== Records ==

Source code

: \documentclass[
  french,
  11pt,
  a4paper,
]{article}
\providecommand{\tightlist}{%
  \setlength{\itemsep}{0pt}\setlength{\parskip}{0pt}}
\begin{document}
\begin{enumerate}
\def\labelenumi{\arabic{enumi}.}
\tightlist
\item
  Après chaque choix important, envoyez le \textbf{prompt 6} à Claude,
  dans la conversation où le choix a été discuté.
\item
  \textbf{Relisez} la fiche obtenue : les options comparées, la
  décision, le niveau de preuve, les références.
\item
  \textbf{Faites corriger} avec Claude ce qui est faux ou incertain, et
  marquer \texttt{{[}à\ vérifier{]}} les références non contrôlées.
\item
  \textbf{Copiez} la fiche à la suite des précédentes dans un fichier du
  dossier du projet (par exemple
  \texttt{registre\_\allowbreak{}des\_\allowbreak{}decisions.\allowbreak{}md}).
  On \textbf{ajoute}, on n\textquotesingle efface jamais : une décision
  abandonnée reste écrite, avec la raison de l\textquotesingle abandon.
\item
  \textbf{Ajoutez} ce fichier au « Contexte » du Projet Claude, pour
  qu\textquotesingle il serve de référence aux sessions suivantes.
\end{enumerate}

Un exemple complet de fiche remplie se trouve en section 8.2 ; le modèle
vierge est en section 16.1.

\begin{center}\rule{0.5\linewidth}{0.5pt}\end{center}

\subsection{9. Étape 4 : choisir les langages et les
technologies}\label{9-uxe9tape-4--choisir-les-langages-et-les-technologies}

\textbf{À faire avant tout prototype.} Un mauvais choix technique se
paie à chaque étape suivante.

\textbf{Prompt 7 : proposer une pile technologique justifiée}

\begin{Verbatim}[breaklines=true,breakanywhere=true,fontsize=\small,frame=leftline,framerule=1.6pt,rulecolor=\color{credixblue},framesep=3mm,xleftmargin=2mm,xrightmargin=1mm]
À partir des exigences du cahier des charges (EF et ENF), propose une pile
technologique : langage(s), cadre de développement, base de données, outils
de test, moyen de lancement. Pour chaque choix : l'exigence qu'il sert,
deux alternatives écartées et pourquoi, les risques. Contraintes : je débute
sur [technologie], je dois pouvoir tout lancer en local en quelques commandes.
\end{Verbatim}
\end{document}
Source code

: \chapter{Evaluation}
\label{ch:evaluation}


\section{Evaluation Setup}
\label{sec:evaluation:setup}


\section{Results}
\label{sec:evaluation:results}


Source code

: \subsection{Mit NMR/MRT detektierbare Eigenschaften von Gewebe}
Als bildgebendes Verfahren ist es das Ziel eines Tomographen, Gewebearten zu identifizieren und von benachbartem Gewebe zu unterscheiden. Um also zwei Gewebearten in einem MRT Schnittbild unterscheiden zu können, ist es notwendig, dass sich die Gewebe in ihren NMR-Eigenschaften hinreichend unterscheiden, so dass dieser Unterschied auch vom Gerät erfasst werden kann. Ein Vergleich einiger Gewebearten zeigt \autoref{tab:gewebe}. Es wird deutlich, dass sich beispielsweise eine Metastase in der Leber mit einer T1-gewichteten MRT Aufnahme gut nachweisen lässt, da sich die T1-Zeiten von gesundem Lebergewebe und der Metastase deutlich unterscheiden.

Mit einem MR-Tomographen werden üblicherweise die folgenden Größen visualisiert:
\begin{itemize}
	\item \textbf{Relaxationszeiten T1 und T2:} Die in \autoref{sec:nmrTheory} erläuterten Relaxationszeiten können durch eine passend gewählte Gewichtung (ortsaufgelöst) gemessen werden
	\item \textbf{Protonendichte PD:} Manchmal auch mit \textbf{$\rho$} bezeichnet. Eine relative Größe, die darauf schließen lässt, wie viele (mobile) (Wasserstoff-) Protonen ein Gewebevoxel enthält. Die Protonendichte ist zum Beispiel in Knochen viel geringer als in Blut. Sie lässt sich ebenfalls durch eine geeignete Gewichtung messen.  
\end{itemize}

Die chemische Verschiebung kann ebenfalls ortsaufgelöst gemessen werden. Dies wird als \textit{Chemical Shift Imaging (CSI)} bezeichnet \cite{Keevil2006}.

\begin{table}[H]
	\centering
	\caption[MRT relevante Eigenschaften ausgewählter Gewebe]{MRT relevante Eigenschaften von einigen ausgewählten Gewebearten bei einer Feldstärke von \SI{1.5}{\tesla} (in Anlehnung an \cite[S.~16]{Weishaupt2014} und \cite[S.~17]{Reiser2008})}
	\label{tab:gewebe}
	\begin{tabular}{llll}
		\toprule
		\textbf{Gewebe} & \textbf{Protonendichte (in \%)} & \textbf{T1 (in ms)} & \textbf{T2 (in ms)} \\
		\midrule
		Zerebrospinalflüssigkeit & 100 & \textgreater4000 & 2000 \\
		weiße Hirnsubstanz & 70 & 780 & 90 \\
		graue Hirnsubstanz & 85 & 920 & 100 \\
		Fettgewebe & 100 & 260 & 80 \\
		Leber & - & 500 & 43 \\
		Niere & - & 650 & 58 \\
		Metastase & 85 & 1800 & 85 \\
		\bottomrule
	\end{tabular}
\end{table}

===

To do — Set down all the entries again, word for word.

Answer to this exercise —
Source code

: \documentclass[
  french,
  11pt,
  a4paper,
]{article}
\providecommand{\tightlist}{%
  \setlength{\itemsep}{0pt}\setlength{\parskip}{0pt}}
\begin{document}
\begin{enumerate}
\def\labelenumi{\arabic{enumi}.}
\tightlist
\item
  Après chaque choix important, envoyez le \textbf{prompt 6} à Claude,
  dans la conversation où le choix a été discuté.
\item
  \textbf{Relisez} la fiche obtenue : les options comparées, la
  décision, le niveau de preuve, les références.
\item
  \textbf{Faites corriger} avec Claude ce qui est faux ou incertain, et
  marquer \texttt{{[}à\ vérifier{]}} les références non contrôlées.
\item
  \textbf{Copiez} la fiche à la suite des précédentes dans un fichier du
  dossier du projet (par exemple
  \texttt{registre\_\allowbreak{}des\_\allowbreak{}decisions.\allowbreak{}md}).
  On \textbf{ajoute}, on n\textquotesingle efface jamais : une décision
  abandonnée reste écrite, avec la raison de l\textquotesingle abandon.
\item
  \textbf{Ajoutez} ce fichier au « Contexte » du Projet Claude, pour
  qu\textquotesingle il serve de référence aux sessions suivantes.
\end{enumerate}

Un exemple complet de fiche remplie se trouve en section 8.2 ; le modèle
vierge est en section 16.1.

\begin{center}\rule{0.5\linewidth}{0.5pt}\end{center}

\subsection{9. Étape 4 : choisir les langages et les
technologies}\label{9-uxe9tape-4--choisir-les-langages-et-les-technologies}

\textbf{À faire avant tout prototype.} Un mauvais choix technique se
paie à chaque étape suivante.

\textbf{Prompt 7 : proposer une pile technologique justifiée}

\begin{Verbatim}[breaklines=true,breakanywhere=true,fontsize=\small,frame=leftline,framerule=1.6pt,rulecolor=\color{credixblue},framesep=3mm,xleftmargin=2mm,xrightmargin=1mm]
À partir des exigences du cahier des charges (EF et ENF), propose une pile
technologique : langage(s), cadre de développement, base de données, outils
de test, moyen de lancement. Pour chaque choix : l'exigence qu'il sert,
deux alternatives écartées et pourquoi, les risques. Contraintes : je débute
sur [technologie], je dois pouvoir tout lancer en local en quelques commandes.
\end{Verbatim}
\end{document}
Source code

: \chapter{Evaluation}
\label{ch:evaluation}


\section{Evaluation Setup}
\label{sec:evaluation:setup}


\section{Results}
\label{sec:evaluation:results}


Source code

: \subsection{Mit NMR/MRT detektierbare Eigenschaften von Gewebe}
Als bildgebendes Verfahren ist es das Ziel eines Tomographen, Gewebearten zu identifizieren und von benachbartem Gewebe zu unterscheiden. Um also zwei Gewebearten in einem MRT Schnittbild unterscheiden zu können, ist es notwendig, dass sich die Gewebe in ihren NMR-Eigenschaften hinreichend unterscheiden, so dass dieser Unterschied auch vom Gerät erfasst werden kann. Ein Vergleich einiger Gewebearten zeigt \autoref{tab:gewebe}. Es wird deutlich, dass sich beispielsweise eine Metastase in der Leber mit einer T1-gewichteten MRT Aufnahme gut nachweisen lässt, da sich die T1-Zeiten von gesundem Lebergewebe und der Metastase deutlich unterscheiden.

Mit einem MR-Tomographen werden üblicherweise die folgenden Größen visualisiert:
\begin{itemize}
	\item \textbf{Relaxationszeiten T1 und T2:} Die in \autoref{sec:nmrTheory} erläuterten Relaxationszeiten können durch eine passend gewählte Gewichtung (ortsaufgelöst) gemessen werden
	\item \textbf{Protonendichte PD:} Manchmal auch mit \textbf{$\rho$} bezeichnet. Eine relative Größe, die darauf schließen lässt, wie viele (mobile) (Wasserstoff-) Protonen ein Gewebevoxel enthält. Die Protonendichte ist zum Beispiel in Knochen viel geringer als in Blut. Sie lässt sich ebenfalls durch eine geeignete Gewichtung messen.  
\end{itemize}

Die chemische Verschiebung kann ebenfalls ortsaufgelöst gemessen werden. Dies wird als \textit{Chemical Shift Imaging (CSI)} bezeichnet \cite{Keevil2006}.

\begin{table}[H]
	\centering
	\caption[MRT relevante Eigenschaften ausgewählter Gewebe]{MRT relevante Eigenschaften von einigen ausgewählten Gewebearten bei einer Feldstärke von \SI{1.5}{\tesla} (in Anlehnung an \cite[S.~16]{Weishaupt2014} und \cite[S.~17]{Reiser2008})}
	\label{tab:gewebe}
	\begin{tabular}{llll}
		\toprule
		\textbf{Gewebe} & \textbf{Protonendichte (in \%)} & \textbf{T1 (in ms)} & \textbf{T2 (in ms)} \\
		\midrule
		Zerebrospinalflüssigkeit & 100 & \textgreater4000 & 2000 \\
		weiße Hirnsubstanz & 70 & 780 & 90 \\
		graue Hirnsubstanz & 85 & 920 & 100 \\
		Fettgewebe & 100 & 260 & 80 \\
		Leber & - & 500 & 43 \\
		Niere & - & 650 & 58 \\
		Metastase & 85 & 1800 & 85 \\
		\bottomrule
	\end{tabular}
\end{table}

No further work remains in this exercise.